Did Tuesday’s results in the Republican primary confuse you? As explained here, by the New York Times, the three elections on Tuesday didn’t really award any delegates. Yet, that didn’t stop people from voting in them (not a lot of people, as turnout was quite low, but thousands of people nonetheless).
This prompted one colleague to ask me, is there any historical precedent for this? Or have we just gone crazy, voting for nothing?
The good news (maybe) is that we haven’t gone crazy. There is a long, storied historical precedent for this. A perfect example is the 1824 Presidential election. Do you remember this one? It’s the one where the President was actually chosen by the House of Representatives because none of the four candidates received a majority in the Electoral College. There are already a number of misconceptions running around about this election, namely because several states, including New York, which had by far the largest population, didn’t directly elect their presidential electors, and so the popular vote that we have is far from representative of the country as a whole. But New York wasn’t the only state who didn’t direct elect their electors. South Carolina was another state where the state legislature elected the electoral ticket. The rest of the population had absolutely no say in who the legislature would choose.

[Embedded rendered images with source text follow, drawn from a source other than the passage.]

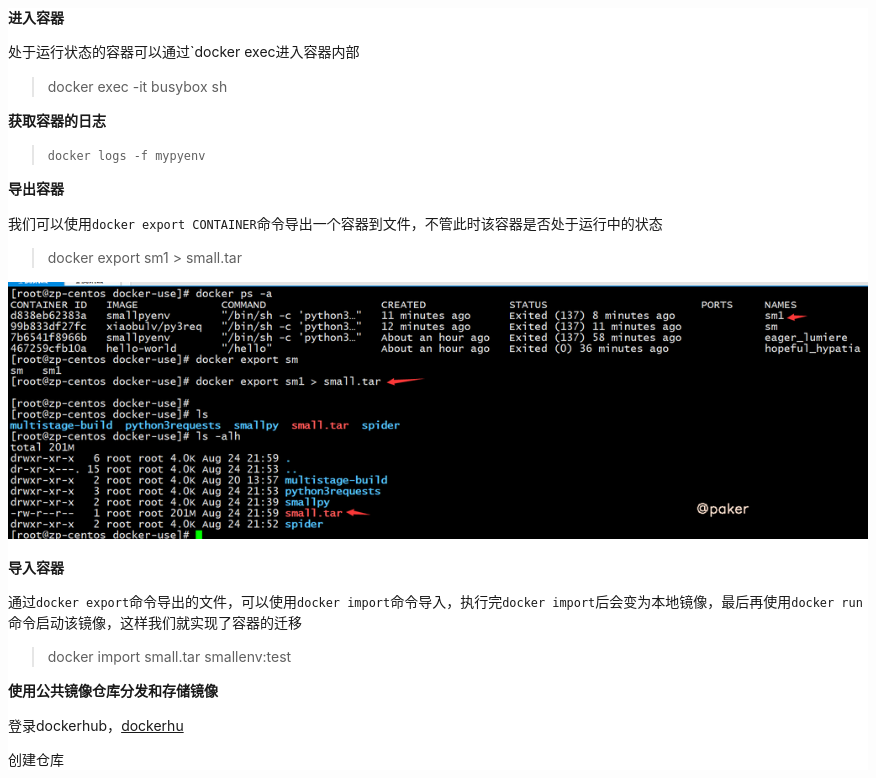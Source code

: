 **进入容器**

处于运行状态的容器可以通过`docker exec进入容器内部

> docker exec -it busybox sh

**获取容器的日志**

> ```
> docker logs -f mypyenv
> ```

**导出容器**

我们可以使用`docker export CONTAINER`命令导出一个容器到文件，不管此时该容器是否处于运行中的状态

> docker export sm1 > small.tar

![image-20210824220041056](image-20210824220041056.png)

**导入容器**

通过`docker export`命令导出的文件，可以使用`docker import`命令导入，执行完`docker import`后会变为本地镜像，最后再使用`docker run`命令启动该镜像，这样我们就实现了容器的迁移

> docker import small.tar smallenv:test

**使用公共镜像仓库分发和存储镜像**

登录dockerhub，[dockerhu ](https://hub.docker.com/)

创建仓库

But that didn’t stop them from saying it anyway. As can be seen here, there were polls around the state throughout the summer and autumn where the people chose to have their say. Luckily for them, when the legislature did actually make their choice, they went with a ticket dedicated to Andrew Jackson, the same person who overwhelmingly won the state poll. But there was nothing that required that the legislature agree with the rest of the population.
And it could have been even more confusing. At least in South Carolina they knew who they were electing. In Delaware, they weren’t certain who the electors would vote for and there was a question as to whether they were legally elected. As seen here, one of the three electors chosen by their legislature ended up voting for William Crawford in the Electoral College. But of the eight newspapers that reported on the legislative election, five of them listed him as a supporter of Henry Clay. And there were 30 members of the Delaware legislature at the time and two of the electors only received 15 votes. “Through a strange and unexpected interpretation of the state law governing tie votes, the president officer of the senate cast an additional vote for each of the Crawford men, both of whom were declared elected.” (History of American Presidential Elections 1789-1968, Volume 1, Arthur M. Schlesinger, jr. Editor, p 374) And even then, thanks to the confusion in the newspapers, the people still didn’t know who their electors were voting for.
So, cut the people in Colorado, Minnesota and Missouri some slack. They’re just following historical precedent in casting votes that don’t mean anything.